It was only short time ago that the American system of corporate disclosure the combination of Generally Accepted Accounting Principles (GAAP), Generally Accepted Auditing Standards (GAAS), the professionalism of auditors, and the rules and practices of corporate governance that are designed to ensure the timely dissemination of relevant and accurate corporate information — was championed as a model for the rest of the world. In the aftermath of the Asian financial crisis of 1997-98, which was marked by among other things a woeful lack of disclosure by companies, commercial banks and even central banks, American commentators and experts were urging not only Asian countries but others as well to adopt the key features of the U.S. disclosure system.

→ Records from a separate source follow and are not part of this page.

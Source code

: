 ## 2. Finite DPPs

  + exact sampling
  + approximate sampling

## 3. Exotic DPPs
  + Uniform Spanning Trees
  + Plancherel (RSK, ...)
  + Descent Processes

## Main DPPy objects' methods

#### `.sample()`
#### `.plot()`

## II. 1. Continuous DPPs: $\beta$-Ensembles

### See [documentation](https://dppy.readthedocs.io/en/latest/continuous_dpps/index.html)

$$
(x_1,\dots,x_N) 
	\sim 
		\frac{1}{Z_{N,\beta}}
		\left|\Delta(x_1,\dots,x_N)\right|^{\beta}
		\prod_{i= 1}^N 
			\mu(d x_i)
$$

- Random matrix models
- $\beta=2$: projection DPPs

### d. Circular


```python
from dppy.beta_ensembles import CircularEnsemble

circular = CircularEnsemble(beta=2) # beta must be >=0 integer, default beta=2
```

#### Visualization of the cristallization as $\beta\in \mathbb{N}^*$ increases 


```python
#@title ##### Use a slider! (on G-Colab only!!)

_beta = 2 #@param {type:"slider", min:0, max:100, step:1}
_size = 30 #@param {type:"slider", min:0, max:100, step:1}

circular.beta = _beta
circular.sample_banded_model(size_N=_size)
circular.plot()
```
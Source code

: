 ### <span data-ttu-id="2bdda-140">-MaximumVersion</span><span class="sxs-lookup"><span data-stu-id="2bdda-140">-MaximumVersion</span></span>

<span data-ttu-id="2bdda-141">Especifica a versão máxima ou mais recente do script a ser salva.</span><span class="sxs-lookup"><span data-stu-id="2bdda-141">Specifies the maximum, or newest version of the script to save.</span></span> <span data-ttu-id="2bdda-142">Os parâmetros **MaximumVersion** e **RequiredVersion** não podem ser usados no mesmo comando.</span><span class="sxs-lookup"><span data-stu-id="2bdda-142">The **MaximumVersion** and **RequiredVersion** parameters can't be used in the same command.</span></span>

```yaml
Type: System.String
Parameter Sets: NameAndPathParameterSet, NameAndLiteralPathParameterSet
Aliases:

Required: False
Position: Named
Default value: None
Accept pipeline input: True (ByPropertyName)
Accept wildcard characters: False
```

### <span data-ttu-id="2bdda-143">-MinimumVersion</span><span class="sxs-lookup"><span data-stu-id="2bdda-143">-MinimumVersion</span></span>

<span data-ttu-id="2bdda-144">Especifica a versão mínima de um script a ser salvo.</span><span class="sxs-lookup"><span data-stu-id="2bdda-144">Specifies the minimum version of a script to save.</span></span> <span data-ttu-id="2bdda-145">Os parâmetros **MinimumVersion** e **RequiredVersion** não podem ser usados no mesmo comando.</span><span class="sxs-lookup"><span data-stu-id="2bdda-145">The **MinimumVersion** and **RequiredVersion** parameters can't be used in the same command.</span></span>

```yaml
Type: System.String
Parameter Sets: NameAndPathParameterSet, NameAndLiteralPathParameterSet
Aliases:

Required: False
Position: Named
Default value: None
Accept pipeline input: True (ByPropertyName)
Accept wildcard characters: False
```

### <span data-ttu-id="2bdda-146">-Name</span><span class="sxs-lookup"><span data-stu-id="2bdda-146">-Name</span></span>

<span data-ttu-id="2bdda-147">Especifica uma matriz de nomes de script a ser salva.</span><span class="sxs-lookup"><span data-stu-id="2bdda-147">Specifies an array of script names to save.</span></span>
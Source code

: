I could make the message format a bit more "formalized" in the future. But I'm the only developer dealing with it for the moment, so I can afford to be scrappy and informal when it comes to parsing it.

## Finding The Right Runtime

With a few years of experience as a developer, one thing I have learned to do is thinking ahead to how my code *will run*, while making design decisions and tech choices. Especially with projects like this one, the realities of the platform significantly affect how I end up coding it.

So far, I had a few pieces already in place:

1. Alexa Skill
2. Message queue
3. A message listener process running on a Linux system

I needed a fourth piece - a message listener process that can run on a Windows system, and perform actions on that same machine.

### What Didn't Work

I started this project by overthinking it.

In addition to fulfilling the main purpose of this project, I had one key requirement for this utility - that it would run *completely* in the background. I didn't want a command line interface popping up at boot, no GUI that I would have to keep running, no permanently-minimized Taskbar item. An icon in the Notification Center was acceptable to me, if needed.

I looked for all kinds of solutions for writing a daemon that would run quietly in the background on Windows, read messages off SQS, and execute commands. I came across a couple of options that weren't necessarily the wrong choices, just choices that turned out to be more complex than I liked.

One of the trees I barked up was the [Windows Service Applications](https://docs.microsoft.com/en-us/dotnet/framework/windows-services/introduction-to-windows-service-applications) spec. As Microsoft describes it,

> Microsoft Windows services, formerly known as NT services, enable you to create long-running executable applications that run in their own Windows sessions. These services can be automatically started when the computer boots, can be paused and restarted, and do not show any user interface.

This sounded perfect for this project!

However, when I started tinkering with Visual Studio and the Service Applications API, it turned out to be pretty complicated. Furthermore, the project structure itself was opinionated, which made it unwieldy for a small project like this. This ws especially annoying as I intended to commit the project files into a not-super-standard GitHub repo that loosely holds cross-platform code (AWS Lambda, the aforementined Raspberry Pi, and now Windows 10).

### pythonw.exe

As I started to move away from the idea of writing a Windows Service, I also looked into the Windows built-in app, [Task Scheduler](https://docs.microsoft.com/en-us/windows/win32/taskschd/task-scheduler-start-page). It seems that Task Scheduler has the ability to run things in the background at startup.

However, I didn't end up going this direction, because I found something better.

How much has changed since then. The number of American corporations whose earnings have been restated had been modestly rising throughout the 1990s, but then took a big jump in 1998 and hit a peak of over 200 in 1999. Numerous high profile lawsuits have been filed and official investigations launched against accounting firms for auditing failure, as shown in Table 1-1. All the while, concern has continued to mount about earnings management by many companies, a practice first decried by the previous chairman of the Securities and Exchange Commission (SEC), Arthur Levitt, whereby firms exploit the discretion allowed under accounting rules to ensure that their earnings show continued growth or at least hit the quarterly earnings estimates put out by financial analysts.